The Obama Peace Prize by Dr. Cheryl BryantBruce, M.D.
Today it was announced that President Barack Obama has become the recipient of the 2009 Nobel Peace Prize. Although I would have anticipated that I would have been overjoyed by such news, I found myself having decidedly mixed sentiments. On the one hand, he is the first person of color to hold the highest office in, arguably, the most powerful nation in the world. This of course gives me a sense of pride, for obvious reasons. On the other hand, our new President has committed himself to a protracted war in Afghanistan, with no time table and only the promise of more flagged draped coffins and civilian (soft targets) blasted into bloody bits by our military drone planes. His promised withdrawal of our troops from Iraq has yet to come to fruition.

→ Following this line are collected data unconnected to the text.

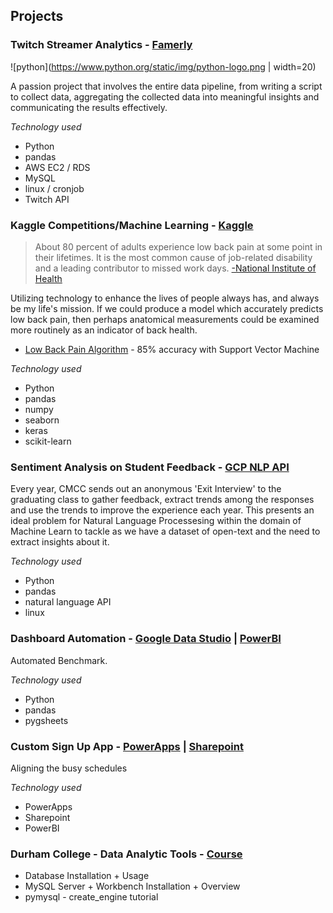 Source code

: 
## **Projects**

### **Twitch Streamer Analytics** - **[Famerly](https://www.famerly.com/)**
![python](https://www.python.org/static/img/python-logo.png | width=20) 

A passion project that involves the entire data pipeline, from writing a script to collect data, aggregating the collected data into meaningful insights and communicating the results effectively. 


_Technology used_
- Python
- pandas
- AWS EC2 / RDS
- MySQL
- linux / cronjob
- Twitch API

### **Kaggle Competitions/Machine Learning** - **[Kaggle](https://www.Kaggle.com/)**

> About 80 percent of adults experience low back pain at some point in their lifetimes. It is the most common cause of job-related disability and a leading contributor to missed work days. [-National Institute of Health](https://www.ninds.nih.gov/Disorders/Patient-Caregiver-Education/Fact-Sheets/Low-Back-Pain-Fact-Sheet)

Utilizing technology to enhance the lives of people always has, and always be my life's mission. If we could produce a model which accurately predicts low back pain, then perhaps anatomical measurements could be examined more routinely as an indicator of back health.

- [Low Back Pain Algorithm](https://www.kaggle.com/anfro18/lower-back-pain-algorithm) - 85% accuracy with Support Vector Machine

_Technology used_
- Python
- pandas
- numpy
- seaborn
- keras
- scikit-learn


### **Sentiment Analysis on Student Feedback** - **[GCP NLP API](https://cloud.google.com/natural-language)**

Every year, CMCC sends out an anonymous 'Exit Interview' to the graduating class to gather feedback, extract trends among the responses and use the trends to improve the experience each year. This presents an ideal problem for Natural Language Processesing within the domain of Machine Learn to tackle as we have a dataset of open-text and the need to extract insights about it. 

_Technology used_
- Python 
- pandas
- natural language API
- linux



### **Dashboard Automation** - **[Google Data Studio](https://datastudio.google.com/u/0/navigation/reporting) | [PowerBI](https://powerbi.microsoft.com/en-us/)**

Automated Benchmark. 

_Technology used_
- Python
- pandas
- pygsheets

### **Custom Sign Up App** - **[PowerApps](https://powerapps.microsoft.com/en-us/) | [Sharepoint](https://products.office.com/en-us/sharepoint/collaboration)**

Aligning the busy schedules

_Technology used_
- PowerApps
- Sharepoint
- PowerBI

### **Durham College - Data Analytic Tools** - **[Course](/course.md)**

- Database Installation + Usage
- MySQL Server + Workbench Installation + Overview
- pymysql - create_engine tutorial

It is of interest that the decision was made to hand him the award only two weeks after he took office. It has been stated that he was given the award because of the possibilities that he represents, his global out reach during his climb to the top and what he inspires in people, much like Martin Luther King or Gandhi, both recipients as well of this high honor. The thing is, both King and Gandhi won it for doing all that they could do to promote peace in the world, when all they had to fight the good fight with was their words. Our esteemed President, however, although not at all lacking in the stirring oratory department, has so much more than words. He is the captain and navigator of our Ship of State. He leads us and charts our course. With the stroke of a pen he can alter the destiny of most of the world. Americans and the rest of the world have given him a vote of confidence and now we all are waiting for this Commander in Chief, to “step up”. For many obvious reasons and some not so obvious reasons, the stakes are high.

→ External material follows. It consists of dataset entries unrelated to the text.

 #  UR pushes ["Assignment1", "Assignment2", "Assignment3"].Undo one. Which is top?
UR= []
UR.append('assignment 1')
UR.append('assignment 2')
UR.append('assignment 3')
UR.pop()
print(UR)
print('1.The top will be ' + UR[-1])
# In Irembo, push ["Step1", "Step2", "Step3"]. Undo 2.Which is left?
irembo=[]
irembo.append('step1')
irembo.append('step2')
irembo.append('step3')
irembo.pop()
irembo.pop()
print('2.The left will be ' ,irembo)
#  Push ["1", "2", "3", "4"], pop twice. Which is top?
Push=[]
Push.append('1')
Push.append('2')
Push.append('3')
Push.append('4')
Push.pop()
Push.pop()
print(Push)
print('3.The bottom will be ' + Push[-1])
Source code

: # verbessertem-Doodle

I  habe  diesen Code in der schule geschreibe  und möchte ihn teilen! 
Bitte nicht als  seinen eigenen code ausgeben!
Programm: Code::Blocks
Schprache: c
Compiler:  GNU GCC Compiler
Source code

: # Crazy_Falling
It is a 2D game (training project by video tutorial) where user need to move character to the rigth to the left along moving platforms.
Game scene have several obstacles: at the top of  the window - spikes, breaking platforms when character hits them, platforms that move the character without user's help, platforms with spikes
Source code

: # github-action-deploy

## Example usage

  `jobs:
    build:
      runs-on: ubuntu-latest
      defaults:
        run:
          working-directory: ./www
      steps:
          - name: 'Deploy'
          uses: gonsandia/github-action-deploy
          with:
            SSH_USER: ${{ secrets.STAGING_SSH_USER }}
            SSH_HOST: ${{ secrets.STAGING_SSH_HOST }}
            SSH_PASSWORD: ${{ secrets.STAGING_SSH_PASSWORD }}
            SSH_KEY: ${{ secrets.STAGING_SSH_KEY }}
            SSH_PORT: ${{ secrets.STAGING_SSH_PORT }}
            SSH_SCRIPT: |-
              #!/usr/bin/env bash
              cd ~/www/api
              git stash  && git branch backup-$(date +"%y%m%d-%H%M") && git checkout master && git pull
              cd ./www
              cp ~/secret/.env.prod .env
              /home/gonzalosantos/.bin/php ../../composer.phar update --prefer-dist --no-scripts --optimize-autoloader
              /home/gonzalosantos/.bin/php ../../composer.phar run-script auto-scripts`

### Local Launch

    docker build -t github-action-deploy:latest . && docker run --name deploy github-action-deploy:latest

Here’s my “two cents.” In my opinion, the award is a bit premature; although the election committee was quick to state that the Nobel Peace Prize is often awarded as an “encouragement” and to “strengthen commitment,” in other words being awarded based on promise rather than actual deeds. I’d like to think that he is receiving The Nobel for the courage of his undertaking and to believe that it will indeed encourage him and strengthen his commitment to stand strong on his purported convictions and live up to the hefty promises that he made. By his own admission, he had done nothing yet to deserve this prestigious nod.
So, what do you think? Has this ship sailed? Has our captain chartered a course for perpetual war? And… Do you think that President Obama deserves this prize?